How Amazon EMR Studio works - Amazon EMR

How Amazon EMR Studio works

Before your team can use Amazon EMR Studio, you must set up a Studio. To set up a Studio, as well as assign users and groups to it, you connect your identity provider (IdP) to AWS Single Sign-On (SSO) and enable SSO for your AWS Organizations. After you set up a Studio, your team can log in using the Studio access URL and their corporate credentials. For a complete list of instructions, see Set up and manage an Amazon EMR Studio.

When you set up a Studio, you associate it with a set of AWS resources such as an Amazon Virtual Private Cloud (VPC) and subnets in that VPC. When logged in to a Studio, a user can only access Amazon EMR and Amazon EMR on EKS clusters in the specified VPC and subnets.

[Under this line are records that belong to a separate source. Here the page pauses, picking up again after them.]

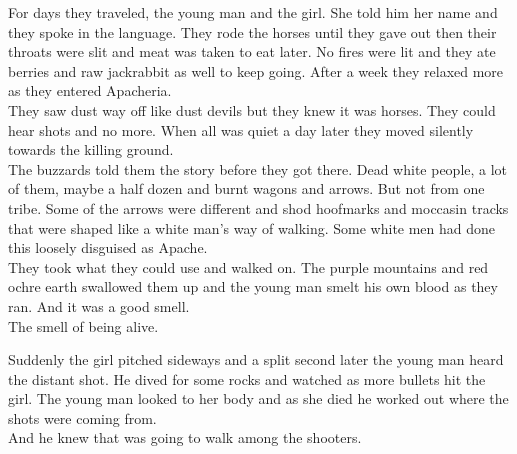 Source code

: 



For days they traveled, the young man and the  girl. She told him her name and they spoke in the language. They rode the horses until they gave out then their throats were slit and meat was taken to eat later. No fires were lit and they ate berries and raw jackrabbit as well to keep going. After a week they relaxed more as they entered Apacheria. \\

They saw dust way off like dust devils but they knew it was horses. They could hear shots and no more. When all was quiet a day later they moved silently towards the killing ground. \\

The buzzards told them the story before they got there. Dead white people, a lot of them, maybe a half dozen and burnt wagons and arrows. But not from one tribe. Some of the arrows were different and shod hoofmarks and moccasin tracks that were shaped like a white man's way of walking. Some white men had done this loosely disguised as Apache. \\

They took what they could use and walked on. The purple mountains and red ochre earth swallowed them up and the young man smelt his own blood as they ran. And it was a good smell. \\

The smell of being alive. \\




Suddenly the girl pitched sideways and a split second later the young man heard the distant shot. He dived for some rocks and watched as more bullets hit the girl. The young man looked to her body and as she died he worked out where the shots were coming from. \\

And he knew that  was going to walk among the shooters. \\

Each Studio uses an IAM service role and security groups to interoperate with other AWS services and establish a secure network channel between the Studio and an EMR cluster. To control the actions that a Studio user can take, EMR Studio uses an IAM user role in combination with IAM session policies that you manage. For more information, see EMR Studio security and access control.

Workspaces in Amazon EMR Studio

Workspaces are the primary building blocks of Amazon EMR Studio. When you log in to EMR Studio, you can create Workspaces to help you organize and run your notebooks. Workspaces are similar in some ways to workspaces in JupyterLab, since they preserve the state of your notebook work. The Workspace user interface extends the open-source JupyterLab interface with additional tools to help you create and attach EMR clusters, run jobs, explore sample notebooks, and link Git repositories.

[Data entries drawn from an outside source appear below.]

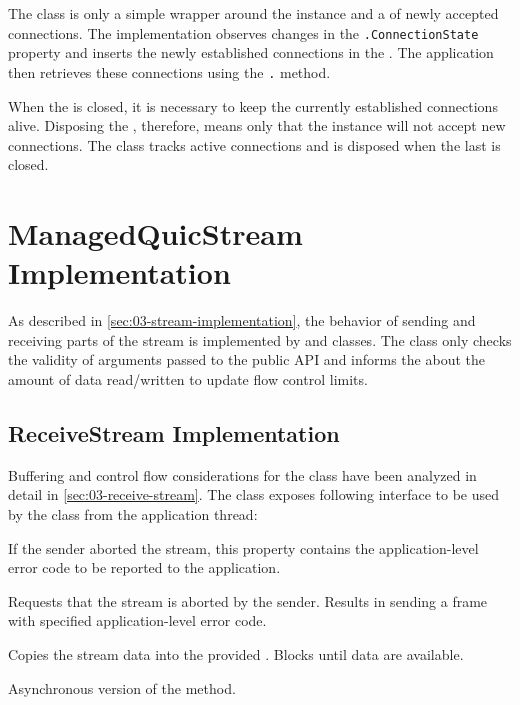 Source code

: The \ManagedQuicListener{} class is only a simple wrapper around the \QuicServerSocketContext{}
instance and a \ChannelOf{\ManagedQuicConnection{}} of newly accepted connections. The
\QuicServerSocketContext{} implementation observes changes in the
\texttt{\ManagedQuicConnection{}.ConnectionState} property and inserts the newly established
connections in the . The application then retrieves these connections using the
\texttt{\ManagedQuicListener{}.} method.

When the \ManagedQuicListener{} is closed, it is necessary to keep the currently established
connections alive. Disposing the \ManagedQuicListener{}, therefore, means only that the
\QuicServerSocketContext{} instance will not accept new connections. The \QuicServerSocketContext{}
class tracks active connections and is disposed when the last \ManagedQuicConnection{} is closed.

\section{ManagedQuicStream Implementation}

As described in \autoref{sec:03-stream-implementation}, the behavior of sending and receiving parts
of the stream is implemented by \ReceiveStream{} and \SendStream{} classes. The \ManagedQuicStream{}
class only checks the validity of arguments passed to the public API and informs the
\ManagedQuicConnection{} about the amount of data read/written to update flow control limits.

\subsection{ReceiveStream Implementation}

Buffering and control flow considerations for the \ReceiveStream{} class have been analyzed in
detail in \autoref{sec:03-receive-stream}. The \ReceiveStream{} class exposes following interface to
be used by the \ManagedQuicStream{} class from the application thread:

\begin{description}

   If the sender aborted the stream, this property
contains the application-level error code to be reported to the application.

   Requests that the stream is aborted
by the sender. Results in sending a \STOPSENDING{} frame with specified application-level error
code.

   Copies the stream data into the
provided \SpanOf{\Byte{}}. Blocks until data are available.

   Asynchronous version of the  method.

\end{description}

After you configure a Workspace, all of the notebooks in the Workspace share the following user-defined properties:

  • Amazon VPC subnet – You must associate a Workspace with one of your Studio's subnets. A Workspace can only access EMR clusters in its associated subnet. When you create a new EMR cluster from a Workspace, the cluster is launched in the same subnet as the Workspace.

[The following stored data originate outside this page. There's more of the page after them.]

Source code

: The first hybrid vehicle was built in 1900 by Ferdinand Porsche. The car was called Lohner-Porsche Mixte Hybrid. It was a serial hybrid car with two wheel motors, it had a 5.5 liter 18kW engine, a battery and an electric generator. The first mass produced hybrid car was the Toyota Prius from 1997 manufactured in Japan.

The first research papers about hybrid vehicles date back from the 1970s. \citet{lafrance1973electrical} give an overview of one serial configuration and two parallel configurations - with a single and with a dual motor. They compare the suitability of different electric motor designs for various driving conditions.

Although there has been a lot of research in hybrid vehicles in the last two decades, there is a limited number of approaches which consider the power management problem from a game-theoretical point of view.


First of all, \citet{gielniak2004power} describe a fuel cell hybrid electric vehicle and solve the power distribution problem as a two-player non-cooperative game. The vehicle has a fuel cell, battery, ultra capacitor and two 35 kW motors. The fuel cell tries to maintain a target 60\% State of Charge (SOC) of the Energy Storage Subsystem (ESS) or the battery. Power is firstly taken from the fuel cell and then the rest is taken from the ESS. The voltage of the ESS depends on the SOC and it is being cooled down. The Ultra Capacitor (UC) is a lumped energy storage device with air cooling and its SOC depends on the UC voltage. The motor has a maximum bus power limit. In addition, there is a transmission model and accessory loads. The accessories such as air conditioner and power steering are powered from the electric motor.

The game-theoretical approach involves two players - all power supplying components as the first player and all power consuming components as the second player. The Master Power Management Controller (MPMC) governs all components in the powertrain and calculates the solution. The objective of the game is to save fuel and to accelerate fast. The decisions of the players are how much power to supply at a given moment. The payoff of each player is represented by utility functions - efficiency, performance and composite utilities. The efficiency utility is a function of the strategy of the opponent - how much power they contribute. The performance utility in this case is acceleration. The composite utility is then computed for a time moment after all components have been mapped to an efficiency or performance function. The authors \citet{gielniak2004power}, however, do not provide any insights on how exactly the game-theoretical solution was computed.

  • EMR cluster – Amazon EMR Studio runs notebook commands using a kernel on an EMR cluster. You can attach a Workspace to an Amazon EMR cluster running on Amazon EC2 or to a virtual cluster created using Amazon EMR on EKS, and switch clusters without closing the Workspace.

Workspace visibility is Studio-based. Workspaces that you create in one Studio are not visible in other Studios. For more information about creating and configuring EMR Studio Workspaces, see Workspaces in Amazon EMR Studio.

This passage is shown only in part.